Con la sentenza numero 11968/2024 – depositata il 21/03/2024, la sezione quinta penale della Suprema Corte di cassazione, si è nuovamente pronunciata sul tema giuridico della ricorrenza dell’elemento psicologico del reato in capo all’amministratore di diritto della società quando dall’istruttoria dibattimentale emerge il ruolo di mera “testa di legno” ricoperto dall’imputato, avendo egli assunto la carica gestoria nell’interesse dell’amministratore di fatto dell’impresa, vero dominus della società fallita. 

Nel caso di specie i giudici del doppio grado di merito avevano, concordemente, affermato la penale responsabilità dell’imputato per i delitti di bancarotta fraudolenta documentale ed impropria per effetto delle operazioni dolose.  

La difesa dell’imputato interponeva ricorso per cassazione contro la sentenza resa in grado di appello sostenendo, tra l’altro, che non risultava dimostrata la coscienza e volontà dell’imputato di consumare i reati fallimentari a lui ascritti. 

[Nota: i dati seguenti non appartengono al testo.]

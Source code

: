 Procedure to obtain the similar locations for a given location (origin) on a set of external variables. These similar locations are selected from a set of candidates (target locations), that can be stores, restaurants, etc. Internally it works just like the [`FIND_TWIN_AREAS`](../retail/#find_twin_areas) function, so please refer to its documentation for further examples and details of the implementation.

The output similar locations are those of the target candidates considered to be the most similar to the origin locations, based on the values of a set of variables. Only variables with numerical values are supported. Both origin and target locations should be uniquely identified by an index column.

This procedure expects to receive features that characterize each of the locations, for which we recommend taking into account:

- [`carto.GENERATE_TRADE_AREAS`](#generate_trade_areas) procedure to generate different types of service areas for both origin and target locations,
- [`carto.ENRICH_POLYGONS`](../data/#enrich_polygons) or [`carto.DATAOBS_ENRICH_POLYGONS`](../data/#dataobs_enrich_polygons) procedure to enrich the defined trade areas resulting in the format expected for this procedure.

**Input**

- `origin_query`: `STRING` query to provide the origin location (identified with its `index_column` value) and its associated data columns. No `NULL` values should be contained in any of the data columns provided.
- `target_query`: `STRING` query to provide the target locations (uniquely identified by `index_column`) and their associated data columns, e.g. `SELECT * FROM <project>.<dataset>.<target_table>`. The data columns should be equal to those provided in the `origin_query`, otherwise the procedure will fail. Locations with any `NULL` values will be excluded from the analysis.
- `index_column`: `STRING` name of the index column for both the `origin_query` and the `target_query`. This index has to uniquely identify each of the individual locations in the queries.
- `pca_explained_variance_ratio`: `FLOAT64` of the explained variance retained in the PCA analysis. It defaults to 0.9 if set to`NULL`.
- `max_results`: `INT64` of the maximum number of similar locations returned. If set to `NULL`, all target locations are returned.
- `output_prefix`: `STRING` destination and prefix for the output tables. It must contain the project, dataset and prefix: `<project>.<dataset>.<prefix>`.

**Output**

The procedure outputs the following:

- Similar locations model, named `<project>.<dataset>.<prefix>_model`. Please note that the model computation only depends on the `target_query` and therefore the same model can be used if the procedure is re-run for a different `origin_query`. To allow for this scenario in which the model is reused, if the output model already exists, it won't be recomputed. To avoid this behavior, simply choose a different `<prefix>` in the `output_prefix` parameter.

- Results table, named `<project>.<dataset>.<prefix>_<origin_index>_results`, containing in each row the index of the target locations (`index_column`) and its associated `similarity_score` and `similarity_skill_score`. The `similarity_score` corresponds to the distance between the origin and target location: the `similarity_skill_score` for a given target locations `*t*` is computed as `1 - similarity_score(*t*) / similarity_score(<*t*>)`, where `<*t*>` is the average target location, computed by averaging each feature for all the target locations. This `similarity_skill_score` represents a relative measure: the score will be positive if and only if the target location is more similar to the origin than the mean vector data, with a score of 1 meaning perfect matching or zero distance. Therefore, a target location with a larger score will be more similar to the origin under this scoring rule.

La Corte di legittimità ha ravvisato il vizio di motivazione denunciato dalla difesa del ricorrente ed ha annullato con rinvio la sentenza impugnata fissando i principi di diritto che seguono: 

Si deve, infatti, ricordare come, da tempo, la giurisprudenza di questa Corte si sia orientata nel ritenere che, nel caso dell’amministratore solo formale di società fallite, non sia sufficiente, per dichiararne la colpevolezza, neppure nel caso della bancarotta documentale, richiamare la mera posizione di garanzia derivante dall’assunzione della carica.

Si è così precisato:

– in tema di bancarotta patrimoniale (non diversamente da quella impropria prevista dall’art. 223, comma 2, legge fai!.), l’elemento soggettivo del dolo, in forma diretta o eventuale, dell’amministratore formale, postula almeno la generica consapevolezza, pur non riferita alle singole operazioni, delle attività illecite compiute dalla società per il tramite dell’amministratore di fatto (da ultimo Sez. 5, n. 32413 del 24/09/2020, Loda, Rv. 279831);

– in tema di bancarotta documentale, l’amministratore di diritto risponde di tale reato, per sottrazione o per omessa tenuta, in frode ai creditori delle scritture contabili (l’ipotesi contestata all’odierno imputato), anche se sia investito solo formalmente dell’amministrazione della società fallita, in quanto sussiste il diretto e personale obbligo dell’amministratore di diritto di tenere e conservare le predette scritture, purché sia fornita la dimostrazione della effettiva e concreta consapevolezza del loro stato (Sez. 5, n. 43977 del 14/07/2017, Pastechi. Rv. 271754); in una più recente pronuncia (Sez. 5, Sentenza n. 44666 del 04/11/2021, La Porta, Rv. 282280), si precisa, pur in tema di bancarotta documentale “generica” (sul punto non si ravvisa però divergenza fra le due ipotesi contemplate nell’art. 216, comma 1 n. 2 legge fall.) che, per la sussistenza del dolo dell’amministratore solo formale, non occorre che questi si sia rappresentato ed abbia voluto gli specifici interventi da altri realizzati nella contabilità volti ad impedire o a rendere più difficoltosa la ricostruzione degli affari della fallita, ma è sufficiente che l’abdicazione agli obblighi da cui è gravato sia accompagnata dalla rappresentazione della significativa possibilità dell’alterazione fraudolenta della contabilità e dal mancato esercizio dei poteri-doveri di vigilanza e controllo che gli competono.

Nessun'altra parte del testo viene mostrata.